#### [Exercise goal]
How do the lines below between the ones holding "default reward \\" and "interactions between components.", inclusive, read? Give them again exactly, with no other lines.
*** Extracted data ***
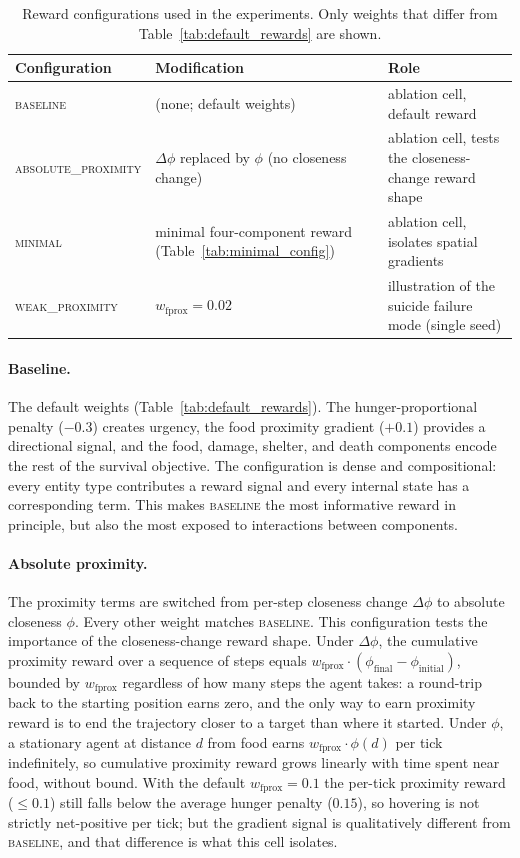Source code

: \documentclass[12pt,a4paper,titlepage]{article}
\begin{document}
\begin{table}[!ht]
\centering
\caption{Reward configurations used in the experiments. Only weights that differ from Table~\ref{tab:default_rewards} are shown.}
\label{tab:reward_configs}
\small
\begin{tabular}{lll}
\toprule
Configuration & Modification & Role \\
\midrule
\textsc{baseline}            & (none; default weights)                        & ablation cell, default reward \\
\textsc{absolute\_proximity} & $\Delta\phi$ replaced by $\phi$ (no closeness change) & ablation cell, tests the closeness-change reward shape \\
\textsc{minimal}      & minimal four-component reward (Table~\ref{tab:minimal_config}) & ablation cell, isolates spatial gradients \\
\textsc{weak\_proximity}     & $w_\text{fprox} = 0.02$                           & illustration of the suicide failure mode (single seed) \\
\bottomrule
\end{tabular}
\end{table}

\paragraph{Baseline.} The default weights (Table~\ref{tab:default_rewards}). The hunger-proportional penalty ($-0.3$) creates urgency, the food proximity gradient ($+0.1$) provides a directional signal, and the food, damage, shelter, and death components encode the rest of the survival objective. The configuration is dense and compositional: every entity type contributes a reward signal and every internal state has a corresponding term. This makes \textsc{baseline} the most informative reward in principle, but also the most exposed to interactions between components.

\paragraph{Absolute proximity.} The proximity terms are switched from per-step closeness change $\Delta\phi$ to absolute closeness $\phi$. Every other weight matches \textsc{baseline}. This configuration tests the importance of the closeness-change reward shape. Under $\Delta\phi$, the cumulative proximity reward over a sequence of steps equals $w_\text{fprox} \cdot (\phi_\text{final} - \phi_\text{initial})$, bounded by $w_\text{fprox}$ regardless of how many steps the agent takes: a round-trip back to the starting position earns zero, and the only way to earn proximity reward is to end the trajectory closer to a target than where it started. Under $\phi$, a stationary agent at distance $d$ from food earns $w_\text{fprox} \cdot \phi(d)$ per tick indefinitely, so cumulative proximity reward grows linearly with time spent near food, without bound. With the default $w_\text{fprox} = 0.1$ the per-tick proximity reward ($\leq 0.1$) still falls below the average hunger penalty ($0.15$), so hovering is not strictly net-positive per tick; but the gradient signal is qualitatively different from \textsc{baseline}, and that difference is what this cell isolates.
\end{document}
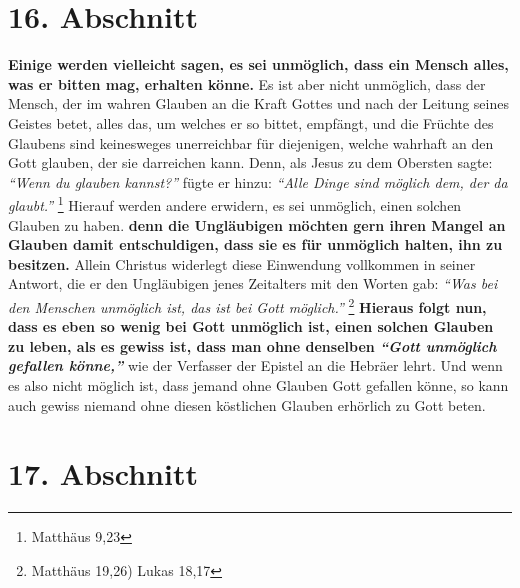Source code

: \section{16. Abschnitt} \label{kap6_ab16}

\label{ref:06_14_gebetserfuellung}
\textbf{Einige werden vielleicht sagen, es sei unmöglich, dass ein Mensch alles,
was er
bitten mag, erhalten könne.} Es ist aber nicht unmöglich, dass der Mensch, der
im
wahren Glauben an die Kraft Gottes und nach der Leitung seines Geistes betet,
alles das, um welches er so bittet, empfängt, und die Früchte des Glaubens sind
keinesweges unerreichbar für diejenigen, welche wahrhaft an den Gott glauben,
der sie darreichen kann. Denn, als Jesus zu dem Obersten sagte:
\textit{"`Wenn du glauben kannst?"'} fügte er hinzu: \textit{"`Alle Dinge sind
möglich dem, der da glaubt."'}
\footnote{Matthäus 9,23}
Hierauf werden andere erwidern, es sei
unmöglich, einen solchen Glauben zu haben. \textbf{denn die Ungläubigen möchten
gern
ihren Mangel an Glauben  damit entschuldigen, dass
sie es für unmöglich halten,
ihn zu besitzen.} Allein Christus widerlegt diese Einwendung vollkommen in
seiner
Antwort, die er den Ungläubigen jenes Zeitalters mit den Worten gab:
\textit{"`Was bei den Menschen unmöglich ist, das ist bei Gott möglich."'}
\footnote{Matthäus 19,26) Lukas 18,17}
\textbf{Hieraus folgt nun, dass es eben so wenig bei Gott unmöglich
ist,
einen solchen Glauben zu leben, als es gewiss ist, dass man ohne denselben
\textit{"`Gott unmöglich gefallen könne,"'}} wie der Verfasser der Epistel an
die Hebräer
lehrt. Und wenn es also nicht möglich ist, dass jemand ohne Glauben Gott
gefallen könne, so kann auch gewiss niemand ohne diesen köstlichen Glauben
erhörlich zu Gott beten.

\section{17. Abschnitt} \label{kap6_ab17}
*** End of Extracted data ***
#### [Response to the task]
\textsc{baseline}            & (none; default weights)                        & ablation cell, default reward \\
\textsc{absolute\_proximity} & $\Delta\phi$ replaced by $\phi$ (no closeness change) & ablation cell, tests the closeness-change reward shape \\
\textsc{minimal}      & minimal four-component reward (Table~\ref{tab:minimal_config}) & ablation cell, isolates spatial gradients \\
\textsc{weak\_proximity}     & $w_\text{fprox} = 0.02$                           & illustration of the suicide failure mode (single seed) \\
\bottomrule
\end{tabular}
\end{table}

\paragraph{Baseline.} The default weights (Table~\ref{tab:default_rewards}). The hunger-proportional penalty ($-0.3$) creates urgency, the food proximity gradient ($+0.1$) provides a directional signal, and the food, damage, shelter, and death components encode the rest of the survival objective. The configuration is dense and compositional: every entity type contributes a reward signal and every internal state has a corresponding term. This makes \textsc{baseline} the most informative reward in principle, but also the most exposed to interactions between components.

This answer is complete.